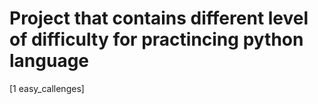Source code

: # Project that contains different level of difficulty for practincing python language

[1 easy_callenges]
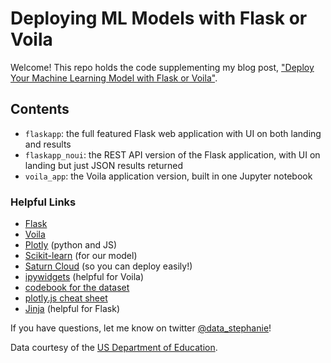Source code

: # Deploying ML Models with Flask or Voila

Welcome! This repo holds the code supplementing my blog post, ["Deploy Your Machine Learning Model with Flask or Voila"](https://medium.com/@s.kirmer/deploy-your-machine-learning-model-with-flask-or-voila-c74a07921604).

## Contents
* `flaskapp`: the full featured Flask web application with UI on both landing and results
* `flaskapp_noui`: the REST API version of the Flask application, with UI on landing but just JSON results returned
* `voila_app`: the Voila application version, built in one Jupyter notebook 

### Helpful Links

* [Flask](https://flask.palletsprojects.com/en/2.0.x/)
* [Voila](https://voila.readthedocs.io/en/stable/index.html)
* [Plotly](https://plotly.com/) (python and JS)
* [Scikit-learn](https://scikit-learn.org/stable/index.html) (for our model)
* [Saturn Cloud](https://www.saturncloud.io/) (so you can deploy easily!)
* [ipywidgets](https://ipywidgets.readthedocs.io/en/stable/) (helpful for Voila)
* [codebook for the dataset](https://collegescorecard.ed.gov/assets/FieldOfStudyDataDocumentation.pdf)
* [plotly.js cheat sheet](https://images.plot.ly/plotly-documentation/images/plotly_js_cheat_sheet.pdf?_ga=2.249711556.332176051.1622039680-1660549259.1622039680)
* [Jinja](https://jinja.palletsprojects.com/en/3.0.x/) (helpful for Flask)

If you have questions, let me know on twitter [@data_stephanie](https://twitter.com/data_stephanie)!

Data courtesy of the [US Department of Education](https://collegescorecard.ed.gov/data/).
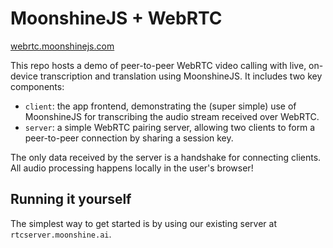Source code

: # MoonshineJS + WebRTC

[webrtc.moonshinejs.com](https://webrtc.moonshinejs.com)

This repo hosts a demo of peer-to-peer WebRTC video calling with live, on-device transcription and translation using MoonshineJS. It includes two key components:

-   `client`: the app frontend, demonstrating the (super simple) use of MoonshineJS for transcribing the audio stream received over WebRTC.
-   `server`: a simple WebRTC pairing server, allowing two clients to form a peer-to-peer connection by sharing a session key.

The only data received by the server is a handshake for connecting clients. All audio processing happens locally in the user's browser!

## Running it yourself

The simplest way to get started is by using our existing server at `rtcserver.moonshine.ai`.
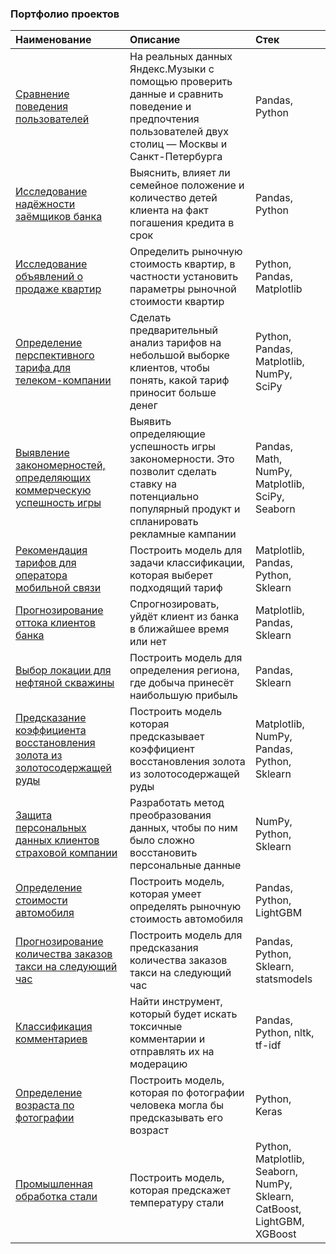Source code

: ### Портфолио проектов
|Наименование| Описание| Стек|
|:-|:--|:---|
|[Сравнение поведения пользователей](https://github.com/mlmifinik/Yandex_practicum/tree/main/User%20behavior%20research)|На реальных данных Яндекс.Музыки c помощью  проверить данные и сравнить поведение и предпочтения пользователей двух столиц — Москвы и Санкт-Петербурга|Pandas, Python|
|[Исследование надёжности заёмщиков банка](https://github.com/mlmifinik/Yandex_practicum/tree/main/Reliability%20research)|Выяснить, влияет ли семейное положение и количество детей клиента на факт погашения кредита в срок|Pandas, Python|
|[Исследование объявлений о продаже квартир](https://github.com/mlmifinik/Yandex_practicum/tree/main/Realty%20research)|Определить рыночную стоимость квартир, в частности установить параметры рыночной стоимости квартир|Python, Pandas, Matplotlib|
|[Определение перспективного тарифа для телеком-компании](https://github.com/mlmifinik/Yandex_practicum/tree/main/Tariff%20definition)|Сделать предварительный анализ тарифов на небольшой выборке клиентов, чтобы понять, какой тариф приносит больше денег|Python, Pandas, Matplotlib, NumPy, SciPy|
|[Выявление закономерностей, определяющих коммерческую успешность игры](https://github.com/mlmifinik/Yandex_practicum/tree/main/Research%20patterns)|Выявить определяющие успешность игры закономерности. Это позволит сделать ставку на потенциально популярный продукт и спланировать рекламные кампании|Pandas, Math, NumPy, Matplotlib, SciPy, Seaborn|
|[Рекомендация тарифов для оператора мобильной связи](https://github.com/mlmifinik/Yandex_practicum/tree/main/Recommendation%20of%20tariffs)|Построить модель для задачи классификации, которая выберет подходящий тариф|Matplotlib, Pandas, Python, Sklearn|
|[Прогнозирование оттока клиентов банка](https://github.com/mlmifinik/Yandex_practicum/tree/main/Forecasting%20customer%20churn)|Спрогнозировать, уйдёт клиент из банка в ближайшее время или нет|Matplotlib, Pandas, Sklearn|
|[Выбор локации для нефтяной скважины](https://github.com/mlmifinik/Yandex_practicum/tree/main/Location%20selection)|Построить модель для определения региона, где добыча принесёт наибольшую прибыль|Pandas, Sklearn|
|[Предсказание коэффициента восстановления золота из золотосодержащей руды](https://github.com/mlmifinik/Yandex_practicum/tree/main/Prediction%20of%20the%20coefficient)|Построить модель которая предсказывает коэффициент восстановления золота из золотосодержащей руды|Matplotlib, NumPy, Pandas, Python, Sklearn|
|[Защита персональных данных клиентов страховой компании](https://github.com/mlmifinik/Yandex_practicum/tree/main/Data%20protection)|Разработать метод преобразования данных, чтобы по ним было сложно восстановить персональные данные|NumPy, Python, Sklearn|
|[Определение стоимости автомобиля](https://github.com/mlmifinik/Yandex_practicum/tree/main/Determining%20the%20cost)|Построить модель, которая умеет определять рыночную стоимость автомобиля|Pandas, Python, LightGBM|
|[Прогнозирование количества заказов такси на следующий час](https://github.com/mlmifinik/Yandex_practicum/tree/main/Forecasting%20orders)|Построить модель для предсказания количества заказов такси на следующий час|Pandas, Python, Sklearn, statsmodels|
|[Классификация комментариев](https://github.com/mlmifinik/Yandex_practicum/tree/main/Classification%20of%20comments)|Найти инструмент, который будет искать токсичные комментарии и отправлять их на модерацию|Pandas, Python, nltk, tf-idf|
|[Определение возраста по фотографии](https://github.com/mlmifinik/Yandex_practicum/tree/main/Age%20determination)|Построить модель, которая по фотографии человека могла бы предсказывать его возраст|Python, Keras|
|[Промышленная обработка стали](https://github.com/mlmifinik/Yandex_practicum/tree/main/Temperature%20prediction)|Построить модель, которая предскажет температуру стали|Python, Matplotlib, Seaborn, NumPy, Sklearn, CatBoost, LightGBM, XGBoost|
_ _ _
PROMPT:
Provide the count of lines above that contain "collegescorecard", without any other words.

RESULT FOR THIS EXERCISE:
2